In the top of the 8th inning, Ryan Madson gave up 3 singles to blow the hold (blown save technically) and the game was tied 3-to-3. The game would go into the 10th inning when Martinez called for Sammy Solis who had warmed up 4 innings earlier in the 6th inning and Solis was not sharp. He was pulled with 2-on-base and one out.
This is where things got really strange. The D’Backs right-handed “potential” pinch-hitter Chris Owings stepped into the on-deck circle but was never officially in the game. Dave Martinez motioned for Austin Adams to face him, but Diamondbacks manager Torey Luvullo pulled Owings back and stayed with his lefty Jarrod Dyson. After seeing this, Martinez protested with homeplate ump Nic Lentz to no avail.
“I completely take ownership of that. It will never happen again,” Davey Martinez said about the mistake with thinking a pinch-hitter was officially brought into the game.
Martinez would bring in the righty Austin Adams who has not had a high leverage appearance, and he was wild. He promptly walked Dyson to load the bases and then walked A.J. Pollock for a bases loaded walk and the game winner (on Sammy Solis’ record). Did anyone realize that Dyson is just a .174 batter and 0-for-4 in the game? Of course Luvullo wanted to pull him for a pinch-hitter as that was the smart move until Martinez botched it. Adams should have been happy to get Dyson to face in that situation and just needed to throw quality strikes. Instead, Adams wilted under the pressure and only threw 3 strikes to go with the 11 pitches he threw for two costly walks.
“I have to go out there and throw strikes,” Austin Adams said. “That’s what it comes down to. I didn’t do my job. I didn’t get ahead of hitters.”
Carlos Torres, the last Nats reliever, was called into the game and would retire the next two batters with bases loaded. Martinez after the game took full blame for botching the pitching change which was a rookie mistake — and yes, Davey Martinez is a rookie with a lot of MLB experience.

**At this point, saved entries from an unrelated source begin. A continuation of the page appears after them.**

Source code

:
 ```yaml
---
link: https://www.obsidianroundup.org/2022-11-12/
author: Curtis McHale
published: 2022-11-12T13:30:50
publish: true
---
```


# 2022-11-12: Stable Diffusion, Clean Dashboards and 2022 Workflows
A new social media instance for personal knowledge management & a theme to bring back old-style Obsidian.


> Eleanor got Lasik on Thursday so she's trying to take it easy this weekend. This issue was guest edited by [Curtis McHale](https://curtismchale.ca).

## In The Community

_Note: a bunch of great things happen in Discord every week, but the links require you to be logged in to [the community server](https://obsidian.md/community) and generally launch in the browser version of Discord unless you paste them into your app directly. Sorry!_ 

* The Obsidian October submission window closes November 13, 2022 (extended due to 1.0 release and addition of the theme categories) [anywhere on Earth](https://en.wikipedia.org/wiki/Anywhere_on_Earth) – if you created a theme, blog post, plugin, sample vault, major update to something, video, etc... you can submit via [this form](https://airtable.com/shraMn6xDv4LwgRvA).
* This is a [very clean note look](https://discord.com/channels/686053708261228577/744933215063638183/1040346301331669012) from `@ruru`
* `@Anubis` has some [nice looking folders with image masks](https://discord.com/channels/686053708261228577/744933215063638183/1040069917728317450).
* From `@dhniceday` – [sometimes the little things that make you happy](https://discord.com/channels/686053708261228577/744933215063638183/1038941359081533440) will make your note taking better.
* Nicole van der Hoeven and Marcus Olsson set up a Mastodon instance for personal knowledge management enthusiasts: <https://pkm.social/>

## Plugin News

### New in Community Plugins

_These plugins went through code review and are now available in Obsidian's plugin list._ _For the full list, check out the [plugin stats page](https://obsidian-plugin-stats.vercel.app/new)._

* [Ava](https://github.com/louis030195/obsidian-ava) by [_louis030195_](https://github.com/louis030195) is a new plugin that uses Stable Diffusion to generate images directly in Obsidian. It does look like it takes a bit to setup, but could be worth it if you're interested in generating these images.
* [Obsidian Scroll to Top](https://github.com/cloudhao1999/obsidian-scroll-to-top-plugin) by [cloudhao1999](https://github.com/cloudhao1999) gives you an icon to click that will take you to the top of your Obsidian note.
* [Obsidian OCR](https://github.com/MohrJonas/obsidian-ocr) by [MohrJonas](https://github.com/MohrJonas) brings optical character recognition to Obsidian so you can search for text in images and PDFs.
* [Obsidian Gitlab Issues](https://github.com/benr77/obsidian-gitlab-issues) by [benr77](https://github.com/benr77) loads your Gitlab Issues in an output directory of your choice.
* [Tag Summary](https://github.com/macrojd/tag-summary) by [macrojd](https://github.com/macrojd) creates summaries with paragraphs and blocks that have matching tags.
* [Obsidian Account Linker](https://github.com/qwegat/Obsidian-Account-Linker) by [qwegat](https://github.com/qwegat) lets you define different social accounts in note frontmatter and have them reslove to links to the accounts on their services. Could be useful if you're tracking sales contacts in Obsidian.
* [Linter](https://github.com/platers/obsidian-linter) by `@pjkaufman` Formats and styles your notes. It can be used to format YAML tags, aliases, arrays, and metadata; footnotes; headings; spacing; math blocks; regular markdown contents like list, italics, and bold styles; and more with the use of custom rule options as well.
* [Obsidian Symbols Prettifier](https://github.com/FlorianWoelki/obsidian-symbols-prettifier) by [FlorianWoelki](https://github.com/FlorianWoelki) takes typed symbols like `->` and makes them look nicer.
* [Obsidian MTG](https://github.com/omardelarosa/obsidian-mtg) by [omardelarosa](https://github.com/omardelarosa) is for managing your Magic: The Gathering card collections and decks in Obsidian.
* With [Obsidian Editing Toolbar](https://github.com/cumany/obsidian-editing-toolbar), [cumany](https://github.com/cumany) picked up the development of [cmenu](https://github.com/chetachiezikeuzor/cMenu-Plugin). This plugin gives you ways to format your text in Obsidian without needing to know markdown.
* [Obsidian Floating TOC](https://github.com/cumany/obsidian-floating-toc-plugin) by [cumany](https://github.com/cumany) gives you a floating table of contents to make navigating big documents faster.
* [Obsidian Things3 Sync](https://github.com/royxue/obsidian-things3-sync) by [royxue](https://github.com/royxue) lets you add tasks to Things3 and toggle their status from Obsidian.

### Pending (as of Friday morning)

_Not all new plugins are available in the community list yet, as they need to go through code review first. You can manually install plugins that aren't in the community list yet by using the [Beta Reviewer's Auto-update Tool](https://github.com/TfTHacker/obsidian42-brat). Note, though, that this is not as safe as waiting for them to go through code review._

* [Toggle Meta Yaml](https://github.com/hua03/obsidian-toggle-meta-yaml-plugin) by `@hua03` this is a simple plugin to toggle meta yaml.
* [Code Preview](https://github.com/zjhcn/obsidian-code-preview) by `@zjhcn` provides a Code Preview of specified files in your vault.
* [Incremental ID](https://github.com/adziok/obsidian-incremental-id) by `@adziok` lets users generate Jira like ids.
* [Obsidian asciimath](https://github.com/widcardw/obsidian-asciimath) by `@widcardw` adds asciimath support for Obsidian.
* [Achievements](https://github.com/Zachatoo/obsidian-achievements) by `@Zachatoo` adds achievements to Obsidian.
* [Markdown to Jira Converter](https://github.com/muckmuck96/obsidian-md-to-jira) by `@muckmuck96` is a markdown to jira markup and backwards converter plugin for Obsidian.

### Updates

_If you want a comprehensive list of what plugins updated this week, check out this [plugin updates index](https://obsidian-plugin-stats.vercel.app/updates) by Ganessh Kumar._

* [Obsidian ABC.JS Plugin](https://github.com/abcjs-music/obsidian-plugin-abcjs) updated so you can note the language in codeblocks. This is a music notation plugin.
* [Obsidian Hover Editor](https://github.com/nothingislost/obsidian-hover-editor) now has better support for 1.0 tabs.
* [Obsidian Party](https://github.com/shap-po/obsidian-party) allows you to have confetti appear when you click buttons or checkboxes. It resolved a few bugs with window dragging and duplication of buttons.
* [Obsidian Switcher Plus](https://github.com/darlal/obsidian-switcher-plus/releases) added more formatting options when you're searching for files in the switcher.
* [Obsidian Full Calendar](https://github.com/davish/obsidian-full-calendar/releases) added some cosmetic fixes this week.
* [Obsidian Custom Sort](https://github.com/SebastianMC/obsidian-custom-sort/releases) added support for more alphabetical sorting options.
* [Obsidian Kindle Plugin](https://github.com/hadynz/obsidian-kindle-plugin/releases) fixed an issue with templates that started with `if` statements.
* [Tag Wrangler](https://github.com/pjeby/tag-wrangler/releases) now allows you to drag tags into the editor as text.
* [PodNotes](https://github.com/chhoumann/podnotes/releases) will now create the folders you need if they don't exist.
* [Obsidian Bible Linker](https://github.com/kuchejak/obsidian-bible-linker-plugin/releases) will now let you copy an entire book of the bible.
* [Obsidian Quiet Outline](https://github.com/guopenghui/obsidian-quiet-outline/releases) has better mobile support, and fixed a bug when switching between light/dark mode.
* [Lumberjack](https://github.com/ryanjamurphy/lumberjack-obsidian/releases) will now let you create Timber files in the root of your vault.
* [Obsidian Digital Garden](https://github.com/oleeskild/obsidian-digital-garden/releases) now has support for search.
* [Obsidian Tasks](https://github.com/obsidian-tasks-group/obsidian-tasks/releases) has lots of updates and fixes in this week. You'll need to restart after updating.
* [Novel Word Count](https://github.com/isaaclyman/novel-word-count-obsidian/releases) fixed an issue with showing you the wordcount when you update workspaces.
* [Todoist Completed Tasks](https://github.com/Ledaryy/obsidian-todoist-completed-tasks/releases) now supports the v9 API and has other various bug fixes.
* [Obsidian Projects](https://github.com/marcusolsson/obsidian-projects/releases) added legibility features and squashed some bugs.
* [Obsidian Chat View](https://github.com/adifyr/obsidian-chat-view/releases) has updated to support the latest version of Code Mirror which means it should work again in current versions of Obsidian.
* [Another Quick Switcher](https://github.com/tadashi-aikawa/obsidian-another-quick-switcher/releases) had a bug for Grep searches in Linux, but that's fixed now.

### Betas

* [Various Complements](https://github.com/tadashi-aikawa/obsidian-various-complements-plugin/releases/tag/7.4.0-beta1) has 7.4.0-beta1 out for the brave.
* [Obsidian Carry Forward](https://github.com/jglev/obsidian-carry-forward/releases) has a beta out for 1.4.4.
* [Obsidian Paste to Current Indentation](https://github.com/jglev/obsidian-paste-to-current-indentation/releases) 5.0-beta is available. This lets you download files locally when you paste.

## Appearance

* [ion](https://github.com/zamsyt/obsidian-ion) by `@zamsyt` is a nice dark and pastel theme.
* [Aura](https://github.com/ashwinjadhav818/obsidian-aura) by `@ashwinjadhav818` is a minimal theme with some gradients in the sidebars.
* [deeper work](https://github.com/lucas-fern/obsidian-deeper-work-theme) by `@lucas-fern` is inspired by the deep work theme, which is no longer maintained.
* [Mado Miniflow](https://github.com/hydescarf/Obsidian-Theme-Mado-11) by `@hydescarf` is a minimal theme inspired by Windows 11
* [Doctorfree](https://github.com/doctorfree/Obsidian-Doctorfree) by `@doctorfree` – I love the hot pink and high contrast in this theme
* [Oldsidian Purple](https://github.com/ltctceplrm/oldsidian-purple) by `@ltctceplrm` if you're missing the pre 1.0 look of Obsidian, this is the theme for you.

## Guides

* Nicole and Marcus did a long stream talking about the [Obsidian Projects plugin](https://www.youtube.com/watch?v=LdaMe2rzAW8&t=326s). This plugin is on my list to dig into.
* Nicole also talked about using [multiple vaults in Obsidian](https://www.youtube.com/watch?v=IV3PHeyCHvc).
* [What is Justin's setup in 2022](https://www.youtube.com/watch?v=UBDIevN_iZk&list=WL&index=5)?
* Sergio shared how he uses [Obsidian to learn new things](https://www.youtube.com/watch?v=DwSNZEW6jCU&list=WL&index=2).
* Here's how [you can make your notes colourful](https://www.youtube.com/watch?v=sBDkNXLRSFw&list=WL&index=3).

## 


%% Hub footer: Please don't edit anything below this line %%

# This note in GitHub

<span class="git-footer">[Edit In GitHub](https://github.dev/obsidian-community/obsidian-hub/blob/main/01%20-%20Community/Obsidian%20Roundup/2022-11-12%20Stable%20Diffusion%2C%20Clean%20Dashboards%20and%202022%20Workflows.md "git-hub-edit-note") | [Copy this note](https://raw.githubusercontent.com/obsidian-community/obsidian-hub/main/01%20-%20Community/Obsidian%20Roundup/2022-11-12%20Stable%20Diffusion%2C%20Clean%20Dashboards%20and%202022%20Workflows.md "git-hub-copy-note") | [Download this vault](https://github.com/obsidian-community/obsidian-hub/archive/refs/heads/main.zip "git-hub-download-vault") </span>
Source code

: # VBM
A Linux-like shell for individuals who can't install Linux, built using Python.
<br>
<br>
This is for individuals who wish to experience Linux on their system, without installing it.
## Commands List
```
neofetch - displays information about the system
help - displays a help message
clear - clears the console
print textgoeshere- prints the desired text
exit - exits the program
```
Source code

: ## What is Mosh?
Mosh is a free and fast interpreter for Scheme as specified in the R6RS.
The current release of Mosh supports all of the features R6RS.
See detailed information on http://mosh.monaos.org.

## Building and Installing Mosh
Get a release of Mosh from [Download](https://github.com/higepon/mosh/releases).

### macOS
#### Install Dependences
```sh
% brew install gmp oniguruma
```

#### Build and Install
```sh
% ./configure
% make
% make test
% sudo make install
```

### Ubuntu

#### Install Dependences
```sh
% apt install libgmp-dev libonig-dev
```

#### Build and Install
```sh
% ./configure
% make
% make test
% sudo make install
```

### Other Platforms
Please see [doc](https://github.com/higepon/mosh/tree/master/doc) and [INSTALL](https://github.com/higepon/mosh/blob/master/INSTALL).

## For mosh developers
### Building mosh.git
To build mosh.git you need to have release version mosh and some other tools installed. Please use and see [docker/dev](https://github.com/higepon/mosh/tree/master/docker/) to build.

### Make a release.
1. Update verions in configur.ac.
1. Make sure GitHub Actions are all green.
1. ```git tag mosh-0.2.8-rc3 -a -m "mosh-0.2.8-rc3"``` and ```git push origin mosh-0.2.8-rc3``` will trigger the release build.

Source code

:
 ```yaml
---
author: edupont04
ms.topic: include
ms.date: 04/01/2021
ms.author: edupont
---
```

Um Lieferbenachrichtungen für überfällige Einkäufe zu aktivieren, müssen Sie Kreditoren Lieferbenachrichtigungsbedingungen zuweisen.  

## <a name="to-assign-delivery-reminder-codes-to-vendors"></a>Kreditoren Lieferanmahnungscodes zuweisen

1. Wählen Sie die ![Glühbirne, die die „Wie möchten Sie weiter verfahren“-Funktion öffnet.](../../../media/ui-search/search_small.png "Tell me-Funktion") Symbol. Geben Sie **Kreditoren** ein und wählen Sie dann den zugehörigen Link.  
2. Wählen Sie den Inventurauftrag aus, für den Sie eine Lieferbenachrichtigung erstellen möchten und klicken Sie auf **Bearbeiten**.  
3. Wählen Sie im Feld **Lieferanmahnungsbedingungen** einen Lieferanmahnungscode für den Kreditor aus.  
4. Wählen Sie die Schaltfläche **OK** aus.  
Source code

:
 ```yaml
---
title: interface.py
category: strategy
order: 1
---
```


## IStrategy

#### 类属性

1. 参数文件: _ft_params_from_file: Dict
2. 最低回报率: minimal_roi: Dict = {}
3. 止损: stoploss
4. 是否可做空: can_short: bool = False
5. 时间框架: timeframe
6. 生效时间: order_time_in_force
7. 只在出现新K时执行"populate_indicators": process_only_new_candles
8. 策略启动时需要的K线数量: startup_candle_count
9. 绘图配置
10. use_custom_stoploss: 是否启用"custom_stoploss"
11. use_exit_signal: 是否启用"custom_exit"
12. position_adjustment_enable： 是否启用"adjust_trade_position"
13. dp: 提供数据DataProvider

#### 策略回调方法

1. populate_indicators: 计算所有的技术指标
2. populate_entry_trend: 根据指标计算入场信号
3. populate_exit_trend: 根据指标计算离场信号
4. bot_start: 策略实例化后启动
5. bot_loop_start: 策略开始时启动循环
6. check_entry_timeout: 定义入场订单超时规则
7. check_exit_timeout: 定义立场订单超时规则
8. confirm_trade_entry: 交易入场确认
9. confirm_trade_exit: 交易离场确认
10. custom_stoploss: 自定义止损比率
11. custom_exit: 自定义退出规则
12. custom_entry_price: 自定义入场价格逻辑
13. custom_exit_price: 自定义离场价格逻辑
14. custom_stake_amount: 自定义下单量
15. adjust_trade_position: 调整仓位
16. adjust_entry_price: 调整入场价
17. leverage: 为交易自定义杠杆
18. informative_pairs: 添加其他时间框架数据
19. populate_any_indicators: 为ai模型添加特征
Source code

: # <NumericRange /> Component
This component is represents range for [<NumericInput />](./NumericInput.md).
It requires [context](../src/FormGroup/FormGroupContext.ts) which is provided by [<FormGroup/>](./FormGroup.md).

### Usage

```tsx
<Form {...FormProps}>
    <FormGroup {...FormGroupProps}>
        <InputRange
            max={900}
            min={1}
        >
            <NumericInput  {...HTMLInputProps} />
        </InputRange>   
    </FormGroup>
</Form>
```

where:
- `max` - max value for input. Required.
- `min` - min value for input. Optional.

The Nats would still have a chance to tie or win the game in the bottom of the 10th inning as Ryan Zimmerman who was the offensive star and got the scoring started today with a 2-run home run after Trea Turner was walked and stole his 11th base kept the D’Backs starter Patrick Corbin flummoxed during Zimmerman’s at-bat.
With 2 outs in the 10th inning, Zimmerman worked the count to 3-2 then laced a double down the 3rd base line allowing Luvello an easy decision to walk Bryce Harper. The Diamondbacks closer, Brad Boxberger, could not find the strike zone and got wild and walked Howie Kendrick to load the bases. Michael A. Taylor became Michael F. Taylor when he was first ball swinging and tapped a grounder to shortstop to end the game. What was he thinking and what was he watching from the on-deck circle when Kendrick was batting?
This game hurt more than most because Torey Luvullo made plenty of mistakes but Davey Martinez upped the level of ineptitude and made Luvullo look smart. By the way, Luvullo was a rookie manager last year and won the NL Manager of the Year award for 2017.
“We had our chances of winning,” Martinez said. “I have nothing to say but those guys play with heart.”
In a footnote, Davey Martinez finally changed the line-up and moved Ryan Zimmerman into the 2-hole and Howie Kendrick to the 4-hole. That move paid immediate dividends. It took until the 27th game to move Zimmerman in front of Harper. It is only the second time this season that Zimmerman has not started a game batting 4th in the lineup. This could be the line-up alignment against left-handed pitchers. We will see what DMart does against right-handed pitchers if he realigns the line-up again. Zimmerman is batting .145 against right-handed pitchers versus .321 against left-handed pitchers this season.